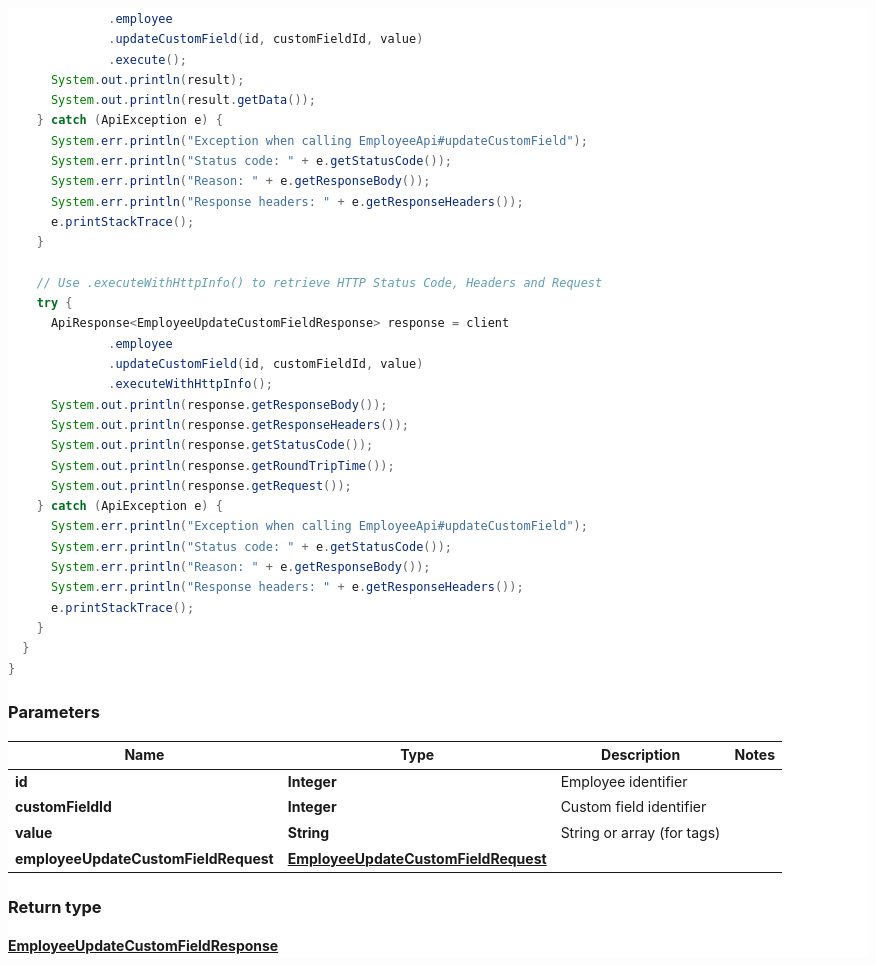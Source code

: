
 ```java
              .employee
              .updateCustomField(id, customFieldId, value)
              .execute();
      System.out.println(result);
      System.out.println(result.getData());
    } catch (ApiException e) {
      System.err.println("Exception when calling EmployeeApi#updateCustomField");
      System.err.println("Status code: " + e.getStatusCode());
      System.err.println("Reason: " + e.getResponseBody());
      System.err.println("Response headers: " + e.getResponseHeaders());
      e.printStackTrace();
    }

    // Use .executeWithHttpInfo() to retrieve HTTP Status Code, Headers and Request
    try {
      ApiResponse<EmployeeUpdateCustomFieldResponse> response = client
              .employee
              .updateCustomField(id, customFieldId, value)
              .executeWithHttpInfo();
      System.out.println(response.getResponseBody());
      System.out.println(response.getResponseHeaders());
      System.out.println(response.getStatusCode());
      System.out.println(response.getRoundTripTime());
      System.out.println(response.getRequest());
    } catch (ApiException e) {
      System.err.println("Exception when calling EmployeeApi#updateCustomField");
      System.err.println("Status code: " + e.getStatusCode());
      System.err.println("Reason: " + e.getResponseBody());
      System.err.println("Response headers: " + e.getResponseHeaders());
      e.printStackTrace();
    }
  }
}

```

### Parameters

| Name | Type | Description  | Notes |
|------------- | ------------- | ------------- | -------------|
| **id** | **Integer**| Employee identifier | |
| **customFieldId** | **Integer**| Custom field identifier | |
| **value** | **String**| String or array (for tags) | |
| **employeeUpdateCustomFieldRequest** | [**EmployeeUpdateCustomFieldRequest**](EmployeeUpdateCustomFieldRequest.md)|  | |

### Return type

[**EmployeeUpdateCustomFieldResponse**](EmployeeUpdateCustomFieldResponse.md)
※
### Aim of the task
Leaving out the pictures, output each line above exactly as it is.

### Final answer
Source code

:
 ```java
              .employee
              .updateCustomField(id, customFieldId, value)
              .execute();
      System.out.println(result);
      System.out.println(result.getData());
    } catch (ApiException e) {
      System.err.println("Exception when calling EmployeeApi#updateCustomField");
      System.err.println("Status code: " + e.getStatusCode());
      System.err.println("Reason: " + e.getResponseBody());
      System.err.println("Response headers: " + e.getResponseHeaders());
      e.printStackTrace();
    }

    // Use .executeWithHttpInfo() to retrieve HTTP Status Code, Headers and Request
    try {
      ApiResponse<EmployeeUpdateCustomFieldResponse> response = client
              .employee
              .updateCustomField(id, customFieldId, value)
              .executeWithHttpInfo();
      System.out.println(response.getResponseBody());
      System.out.println(response.getResponseHeaders());
      System.out.println(response.getStatusCode());
      System.out.println(response.getRoundTripTime());
      System.out.println(response.getRequest());
    } catch (ApiException e) {
      System.err.println("Exception when calling EmployeeApi#updateCustomField");
      System.err.println("Status code: " + e.getStatusCode());
      System.err.println("Reason: " + e.getResponseBody());
      System.err.println("Response headers: " + e.getResponseHeaders());
      e.printStackTrace();
    }
  }
}

```

### Parameters

| Name | Type | Description  | Notes |
|------------- | ------------- | ------------- | -------------|
| **id** | **Integer**| Employee identifier | |
| **customFieldId** | **Integer**| Custom field identifier | |
| **value** | **String**| String or array (for tags) | |
| **employeeUpdateCustomFieldRequest** | [**EmployeeUpdateCustomFieldRequest**](EmployeeUpdateCustomFieldRequest.md)|  | |

### Return type

[**EmployeeUpdateCustomFieldResponse**](EmployeeUpdateCustomFieldResponse.md)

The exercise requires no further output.